Lent 2019: Day 12
Jesus, Pathway for All the Whosoevers
Sometime ago, I had a huge crush on a guy at a church I was attending. We had a lot of things in common; so, we spent significant time together in ministry. I never told him how I felt about him and to be honest, he was so popular I didn’t expect him to ever pay attention to me. One day, while we all were out to brunch, he took me by the hand and asked me why I wasn’t dating anyone. I told him that I didn’t’ have time. I am sure my vitiligo spot was fire red. I managed to get through the moment without making a fool of myself. He finally asked me to join him on a major ministry project and I thought to myself this is it. But, being a cautious person; instead of saying yes, I told him that I would pray about it. I did pray about it and felt that God told me to say yes to the project.
A week later, I joined him and the rest of the people he invited on the project. We began working and during that time, he gave me more and more responsibilities, which meant we spent more and more time together. One day, he was giving me a ride and I asked him why he was not dating anyone. He smiled and said that it was because he didn’t have time. While my flesh loved that smile and reminder of what I said to him, I felt the pause in my spirit, but I didn’t heed the warning. Something was off and I knew it, but I couldn’t figure it out at that time.
We kept working together in ministry and we also kept up this game of cat and mouse. He would move towards me then when I responded, he would back away. He would block other men from paying attention to me or talk trash when I pay attention to other men. I kept holding on to this bits of home and thought they all meant something. On and on we went.
Two years later, a seminary friend of mine ended up attending an event where he was. After she met him, she pulled me to the side and said, “Girl, he is gay.” Afterwards, she schooled me on the men in ministry who experience so much discrimination in the body of Christ and so fear being exposed that they choose a beard to keep them covered. According to the Wisdom Daily, “In the early days of queer culture, a “beard” was a wife, girlfriend or female companion who acted (wittingly or not) as social cover for a closeted gay man.” Unfortunately, while the world may be more open in its thinking so beards are not necessary, the church is not.

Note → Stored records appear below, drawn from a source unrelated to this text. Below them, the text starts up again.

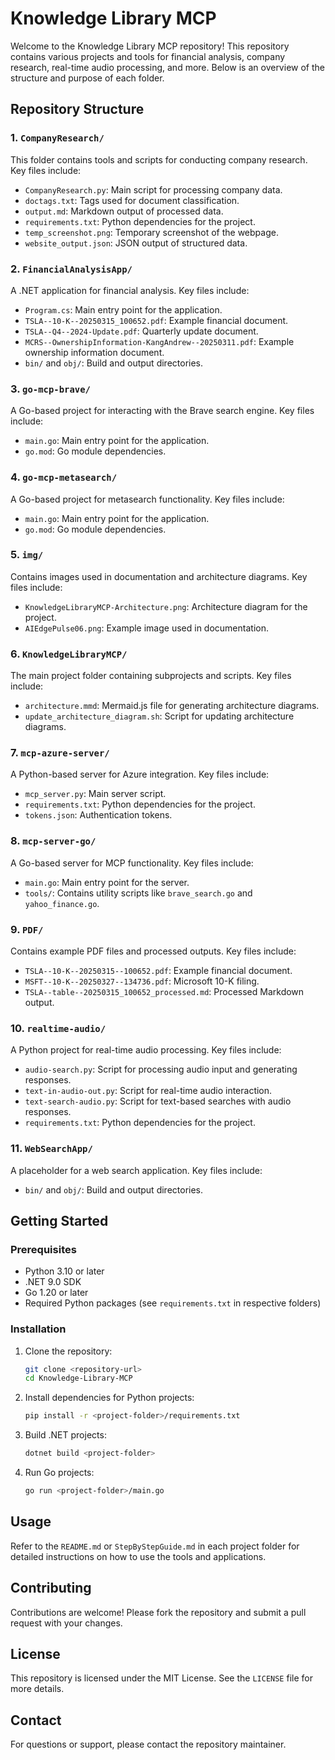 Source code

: # Knowledge Library MCP

Welcome to the Knowledge Library MCP repository! This repository contains various projects and tools for financial analysis, company research, real-time audio processing, and more. Below is an overview of the structure and purpose of each folder.

## Repository Structure

### 1. `CompanyResearch/`
This folder contains tools and scripts for conducting company research. Key files include:
- `CompanyResearch.py`: Main script for processing company data.
- `doctags.txt`: Tags used for document classification.
- `output.md`: Markdown output of processed data.
- `requirements.txt`: Python dependencies for the project.
- `temp_screenshot.png`: Temporary screenshot of the webpage.
- `website_output.json`: JSON output of structured data.

### 2. `FinancialAnalysisApp/`
A .NET application for financial analysis. Key files include:
- `Program.cs`: Main entry point for the application.
- `TSLA--10-K--20250315_100652.pdf`: Example financial document.
- `TSLA--Q4--2024-Update.pdf`: Quarterly update document.
- `MCRS--OwnershipInformation-KangAndrew--20250311.pdf`: Example ownership information document.
- `bin/` and `obj/`: Build and output directories.

### 3. `go-mcp-brave/`
A Go-based project for interacting with the Brave search engine. Key files include:
- `main.go`: Main entry point for the application.
- `go.mod`: Go module dependencies.

### 4. `go-mcp-metasearch/`
A Go-based project for metasearch functionality. Key files include:
- `main.go`: Main entry point for the application.
- `go.mod`: Go module dependencies.

### 5. `img/`
Contains images used in documentation and architecture diagrams. Key files include:
- `KnowledgeLibraryMCP-Architecture.png`: Architecture diagram for the project.
- `AIEdgePulse06.png`: Example image used in documentation.

### 6. `KnowledgeLibraryMCP/`
The main project folder containing subprojects and scripts. Key files include:
- `architecture.mmd`: Mermaid.js file for generating architecture diagrams.
- `update_architecture_diagram.sh`: Script for updating architecture diagrams.

### 7. `mcp-azure-server/`
A Python-based server for Azure integration. Key files include:
- `mcp_server.py`: Main server script.
- `requirements.txt`: Python dependencies for the project.
- `tokens.json`: Authentication tokens.

### 8. `mcp-server-go/`
A Go-based server for MCP functionality. Key files include:
- `main.go`: Main entry point for the server.
- `tools/`: Contains utility scripts like `brave_search.go` and `yahoo_finance.go`.

### 9. `PDF/`
Contains example PDF files and processed outputs. Key files include:
- `TSLA--10-K--20250315--100652.pdf`: Example financial document.
- `MSFT--10-K--20250327--134736.pdf`: Microsoft 10-K filing.
- `TSLA--table--20250315_100652_processed.md`: Processed Markdown output.

### 10. `realtime-audio/`
A Python project for real-time audio processing. Key files include:
- `audio-search.py`: Script for processing audio input and generating responses.
- `text-in-audio-out.py`: Script for real-time audio interaction.
- `text-search-audio.py`: Script for text-based searches with audio responses.
- `requirements.txt`: Python dependencies for the project.

### 11. `WebSearchApp/`
A placeholder for a web search application. Key files include:
- `bin/` and `obj/`: Build and output directories.

## Getting Started

### Prerequisites
- Python 3.10 or later
- .NET 9.0 SDK
- Go 1.20 or later
- Required Python packages (see `requirements.txt` in respective folders)

### Installation
1. Clone the repository:
   ```bash
   git clone <repository-url>
   cd Knowledge-Library-MCP
   ```
2. Install dependencies for Python projects:
   ```bash
   pip install -r <project-folder>/requirements.txt
   ```
3. Build .NET projects:
   ```bash
   dotnet build <project-folder>
   ```
4. Run Go projects:
   ```bash
   go run <project-folder>/main.go
   ```

## Usage
Refer to the `README.md` or `StepByStepGuide.md` in each project folder for detailed instructions on how to use the tools and applications.

## Contributing
Contributions are welcome! Please fork the repository and submit a pull request with your changes.

## License
This repository is licensed under the MIT License. See the `LICENSE` file for more details.

## Contact
For questions or support, please contact the repository maintainer.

While it took some time to deal with the reality of my situation because I had invested years in this friendship and because I was blindsided, I eventually healed and forgave. I eventually understood how the church puts people in this situation. Sharing this story is part of documenting that healing process.
The other reason why I am telling this story is because I feel that the church has got to get it right when it comes to our LGBTQIA brothers and sisters in Christ. I won’t belabor this. I’ll simply return to my favorite scripture in the Gospel of John. John 3:16 says in the KJV, “For God so loved the world, that he gave his only begotten Son, that WHOSOEVER believeth in him should not perish, but have everlasting life.” For the modern-day and/or seminary-trained folk, the NRSV says, “For God so loved the world that he gave his only Son, so that EVERYONE who believes in him may not perish but may have eternal life.”
My point is this. If God has not made a distinction of how people can get to heaven, except they believe, how can we?
Today, as you reflect, ask yourself, who are you trying to stop from getting to heaven or who are you not helping to get to heaven?